Department of Statistics, University of California, Berkeley, CA 94720.
Department of Statistics, University of Oxford, Oxford OX1 3LB, United Kingdom.
Proc Natl Acad Sci U S A. 2020 May 5;117(18):9787-9792. doi: 10.1073/pnas.1912957117. Epub 2020 Apr 22.

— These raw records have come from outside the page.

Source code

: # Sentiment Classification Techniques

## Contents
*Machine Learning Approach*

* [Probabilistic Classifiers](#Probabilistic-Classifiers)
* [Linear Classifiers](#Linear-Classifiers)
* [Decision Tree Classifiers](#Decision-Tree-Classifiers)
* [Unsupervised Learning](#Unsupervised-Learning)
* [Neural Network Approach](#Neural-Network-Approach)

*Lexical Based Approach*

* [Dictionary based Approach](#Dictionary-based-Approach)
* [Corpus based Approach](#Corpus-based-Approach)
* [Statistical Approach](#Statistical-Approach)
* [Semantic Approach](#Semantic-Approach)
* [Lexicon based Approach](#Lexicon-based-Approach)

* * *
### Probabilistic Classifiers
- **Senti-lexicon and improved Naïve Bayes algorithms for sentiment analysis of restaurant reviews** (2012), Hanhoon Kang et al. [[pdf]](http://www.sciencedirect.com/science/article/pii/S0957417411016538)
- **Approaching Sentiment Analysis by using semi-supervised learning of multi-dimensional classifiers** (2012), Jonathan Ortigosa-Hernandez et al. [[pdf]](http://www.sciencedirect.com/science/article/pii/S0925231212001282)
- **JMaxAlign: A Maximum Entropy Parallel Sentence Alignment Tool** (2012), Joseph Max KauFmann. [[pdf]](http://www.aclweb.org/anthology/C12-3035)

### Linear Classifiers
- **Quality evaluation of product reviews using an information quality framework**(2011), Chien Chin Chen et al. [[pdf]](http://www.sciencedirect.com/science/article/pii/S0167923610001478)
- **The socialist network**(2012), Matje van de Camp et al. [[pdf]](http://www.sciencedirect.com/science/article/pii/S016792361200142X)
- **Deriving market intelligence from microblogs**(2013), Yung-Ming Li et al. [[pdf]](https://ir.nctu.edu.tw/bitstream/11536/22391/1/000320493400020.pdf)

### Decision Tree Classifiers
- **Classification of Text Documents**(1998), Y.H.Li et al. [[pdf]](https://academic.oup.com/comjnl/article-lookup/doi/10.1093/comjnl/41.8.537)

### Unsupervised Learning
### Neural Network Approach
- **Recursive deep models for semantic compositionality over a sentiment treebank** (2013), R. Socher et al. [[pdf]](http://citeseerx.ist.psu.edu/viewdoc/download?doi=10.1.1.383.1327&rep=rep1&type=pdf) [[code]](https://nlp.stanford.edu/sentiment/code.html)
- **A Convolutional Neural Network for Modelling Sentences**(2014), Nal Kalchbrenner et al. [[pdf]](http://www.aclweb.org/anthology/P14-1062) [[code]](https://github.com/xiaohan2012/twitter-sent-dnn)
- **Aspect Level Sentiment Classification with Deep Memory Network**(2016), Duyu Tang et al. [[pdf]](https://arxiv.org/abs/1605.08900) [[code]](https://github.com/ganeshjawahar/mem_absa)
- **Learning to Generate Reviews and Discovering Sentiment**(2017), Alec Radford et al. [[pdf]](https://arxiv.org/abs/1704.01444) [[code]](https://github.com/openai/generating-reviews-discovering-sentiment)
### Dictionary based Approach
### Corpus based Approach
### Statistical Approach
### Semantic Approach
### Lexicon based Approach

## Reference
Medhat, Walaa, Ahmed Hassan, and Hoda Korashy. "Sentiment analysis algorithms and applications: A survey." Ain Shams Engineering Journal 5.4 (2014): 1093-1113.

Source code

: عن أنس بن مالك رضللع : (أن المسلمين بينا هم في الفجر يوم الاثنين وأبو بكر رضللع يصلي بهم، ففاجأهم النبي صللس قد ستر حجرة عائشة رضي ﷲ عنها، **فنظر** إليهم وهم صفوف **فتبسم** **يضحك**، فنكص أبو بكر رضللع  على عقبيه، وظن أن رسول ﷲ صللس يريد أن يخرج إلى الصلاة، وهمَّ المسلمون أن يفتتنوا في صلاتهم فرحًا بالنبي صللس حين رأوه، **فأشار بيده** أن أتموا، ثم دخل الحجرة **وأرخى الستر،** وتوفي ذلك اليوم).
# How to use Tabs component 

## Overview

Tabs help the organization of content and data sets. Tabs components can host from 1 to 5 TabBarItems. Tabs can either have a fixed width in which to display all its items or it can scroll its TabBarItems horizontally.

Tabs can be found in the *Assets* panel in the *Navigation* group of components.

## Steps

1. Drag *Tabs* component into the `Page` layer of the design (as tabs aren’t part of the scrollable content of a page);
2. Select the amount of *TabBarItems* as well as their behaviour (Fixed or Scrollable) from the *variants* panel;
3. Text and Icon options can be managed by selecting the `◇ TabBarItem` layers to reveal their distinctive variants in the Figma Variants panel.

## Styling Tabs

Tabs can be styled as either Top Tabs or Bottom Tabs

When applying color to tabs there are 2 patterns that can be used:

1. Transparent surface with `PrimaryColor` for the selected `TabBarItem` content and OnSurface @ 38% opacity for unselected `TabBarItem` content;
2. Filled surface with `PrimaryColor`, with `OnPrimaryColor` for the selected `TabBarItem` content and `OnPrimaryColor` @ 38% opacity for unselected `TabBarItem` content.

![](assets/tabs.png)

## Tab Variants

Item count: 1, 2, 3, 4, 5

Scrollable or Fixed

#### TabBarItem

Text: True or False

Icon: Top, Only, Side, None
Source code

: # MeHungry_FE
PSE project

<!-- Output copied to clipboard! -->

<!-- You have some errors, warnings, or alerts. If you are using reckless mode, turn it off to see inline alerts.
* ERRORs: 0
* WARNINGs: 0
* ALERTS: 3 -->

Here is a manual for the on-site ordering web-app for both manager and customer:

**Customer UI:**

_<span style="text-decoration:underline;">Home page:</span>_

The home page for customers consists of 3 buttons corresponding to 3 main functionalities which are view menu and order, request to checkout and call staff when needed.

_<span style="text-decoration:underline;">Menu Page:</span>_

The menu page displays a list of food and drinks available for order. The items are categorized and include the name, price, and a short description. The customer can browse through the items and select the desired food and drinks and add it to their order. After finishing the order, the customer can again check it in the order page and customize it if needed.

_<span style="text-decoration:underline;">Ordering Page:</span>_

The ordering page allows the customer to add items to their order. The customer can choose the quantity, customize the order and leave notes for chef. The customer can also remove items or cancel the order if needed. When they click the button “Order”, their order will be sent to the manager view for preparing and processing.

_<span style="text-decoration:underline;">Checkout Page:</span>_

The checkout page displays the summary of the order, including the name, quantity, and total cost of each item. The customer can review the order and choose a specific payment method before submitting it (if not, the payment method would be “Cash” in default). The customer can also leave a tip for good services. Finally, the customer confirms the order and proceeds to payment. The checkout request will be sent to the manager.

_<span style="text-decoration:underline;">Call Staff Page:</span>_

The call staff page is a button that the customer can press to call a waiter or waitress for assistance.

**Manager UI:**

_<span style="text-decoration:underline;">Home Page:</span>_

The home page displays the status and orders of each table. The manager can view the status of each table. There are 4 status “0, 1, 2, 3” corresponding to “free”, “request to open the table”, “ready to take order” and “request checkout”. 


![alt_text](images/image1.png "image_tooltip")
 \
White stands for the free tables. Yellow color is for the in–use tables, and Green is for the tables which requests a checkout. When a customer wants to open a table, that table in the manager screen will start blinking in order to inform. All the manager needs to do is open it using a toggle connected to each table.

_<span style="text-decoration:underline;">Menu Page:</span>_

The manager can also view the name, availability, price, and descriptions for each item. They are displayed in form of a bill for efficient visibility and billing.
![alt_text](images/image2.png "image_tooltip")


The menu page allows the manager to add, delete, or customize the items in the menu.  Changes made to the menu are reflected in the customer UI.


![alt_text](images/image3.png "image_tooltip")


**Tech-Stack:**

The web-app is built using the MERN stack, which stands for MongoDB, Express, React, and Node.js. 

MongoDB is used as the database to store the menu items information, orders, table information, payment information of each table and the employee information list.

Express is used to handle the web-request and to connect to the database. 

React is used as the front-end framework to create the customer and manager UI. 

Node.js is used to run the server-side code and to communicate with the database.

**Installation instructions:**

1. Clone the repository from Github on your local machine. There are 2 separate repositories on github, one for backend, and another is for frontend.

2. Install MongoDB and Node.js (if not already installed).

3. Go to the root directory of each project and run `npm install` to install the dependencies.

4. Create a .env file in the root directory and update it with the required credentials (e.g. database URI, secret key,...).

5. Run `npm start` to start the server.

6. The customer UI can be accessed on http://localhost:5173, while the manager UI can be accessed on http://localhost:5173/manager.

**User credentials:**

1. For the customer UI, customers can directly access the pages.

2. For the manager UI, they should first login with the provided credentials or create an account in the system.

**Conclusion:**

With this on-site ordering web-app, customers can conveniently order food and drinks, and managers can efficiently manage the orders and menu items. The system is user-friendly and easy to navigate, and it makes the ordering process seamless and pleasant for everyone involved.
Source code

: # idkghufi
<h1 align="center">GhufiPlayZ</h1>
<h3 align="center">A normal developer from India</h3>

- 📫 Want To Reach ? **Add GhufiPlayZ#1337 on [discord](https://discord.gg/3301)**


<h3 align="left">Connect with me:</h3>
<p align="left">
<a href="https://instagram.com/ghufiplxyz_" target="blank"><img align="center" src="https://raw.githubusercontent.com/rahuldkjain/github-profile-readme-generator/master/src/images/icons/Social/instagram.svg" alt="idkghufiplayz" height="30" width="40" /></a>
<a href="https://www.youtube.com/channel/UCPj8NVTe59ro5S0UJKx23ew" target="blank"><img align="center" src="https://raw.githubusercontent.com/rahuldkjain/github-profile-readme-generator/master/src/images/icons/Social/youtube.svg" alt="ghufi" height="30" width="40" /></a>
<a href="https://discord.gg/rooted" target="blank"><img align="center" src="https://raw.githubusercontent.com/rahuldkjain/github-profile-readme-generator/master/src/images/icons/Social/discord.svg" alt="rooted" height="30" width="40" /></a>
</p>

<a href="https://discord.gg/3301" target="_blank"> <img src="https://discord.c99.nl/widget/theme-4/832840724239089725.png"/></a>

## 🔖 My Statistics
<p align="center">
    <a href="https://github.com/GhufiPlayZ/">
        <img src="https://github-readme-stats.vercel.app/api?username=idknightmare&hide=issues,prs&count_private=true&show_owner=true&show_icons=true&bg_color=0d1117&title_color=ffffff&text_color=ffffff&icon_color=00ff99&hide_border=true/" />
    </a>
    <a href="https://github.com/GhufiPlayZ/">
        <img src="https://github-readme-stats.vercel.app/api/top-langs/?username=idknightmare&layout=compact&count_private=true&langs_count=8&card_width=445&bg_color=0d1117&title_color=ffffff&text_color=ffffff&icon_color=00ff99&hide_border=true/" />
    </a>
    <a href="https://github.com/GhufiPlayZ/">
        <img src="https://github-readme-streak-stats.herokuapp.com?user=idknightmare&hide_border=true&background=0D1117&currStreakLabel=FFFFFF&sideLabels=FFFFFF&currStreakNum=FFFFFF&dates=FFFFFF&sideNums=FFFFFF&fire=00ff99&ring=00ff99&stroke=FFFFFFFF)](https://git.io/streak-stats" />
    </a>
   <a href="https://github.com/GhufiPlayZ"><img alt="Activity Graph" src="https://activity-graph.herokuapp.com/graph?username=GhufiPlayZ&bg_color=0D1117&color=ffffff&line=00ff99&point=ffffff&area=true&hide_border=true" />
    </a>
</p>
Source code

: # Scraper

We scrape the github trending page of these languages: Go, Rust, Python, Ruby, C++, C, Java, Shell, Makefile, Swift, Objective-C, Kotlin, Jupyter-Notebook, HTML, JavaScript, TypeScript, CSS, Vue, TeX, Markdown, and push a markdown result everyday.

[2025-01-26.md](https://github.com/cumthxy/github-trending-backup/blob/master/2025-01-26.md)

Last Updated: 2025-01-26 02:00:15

Tree structures, showing hierarchical relationships and the latent structures between samples, are ubiquitous in genomic and biomedical sciences. A common question in many studies is whether there is an association between a response variable measured on each sample and the latent group structure represented by some given tree. Currently, this is addressed on an ad hoc basis, usually requiring the user to decide on an appropriate number of clusters to prune out of the tree to be tested against the response variable. Here, we present a statistical method with statistical guarantees that tests for association between the response variable and a fixed tree structure across all levels of the tree hierarchy with high power while accounting for the overall false positive error rate. This enhances the robustness and reproducibility of such findings.
树状结构普遍存在于基因组学和生物医学科学中,能够显示出样本之间的层次关系和潜在结构。在许多研究中,一个常见的问题是,每个样本上测量的响应变量与给定树表示的潜在分组结构之间是否存在关联。目前,这是在特定的基础上解决的,通常需要用户决定从要测试的树中修剪出适当数量的聚类,以与响应变量进行比较。在这里,我们提出了一种具有统计保证的统计方法,可以在树层次结构的所有级别上对响应变量和固定树结构之间的关联进行测试,同时保持高功效,同时考虑到总体假阳性错误率。这增强了此类发现的稳健性和可重复性。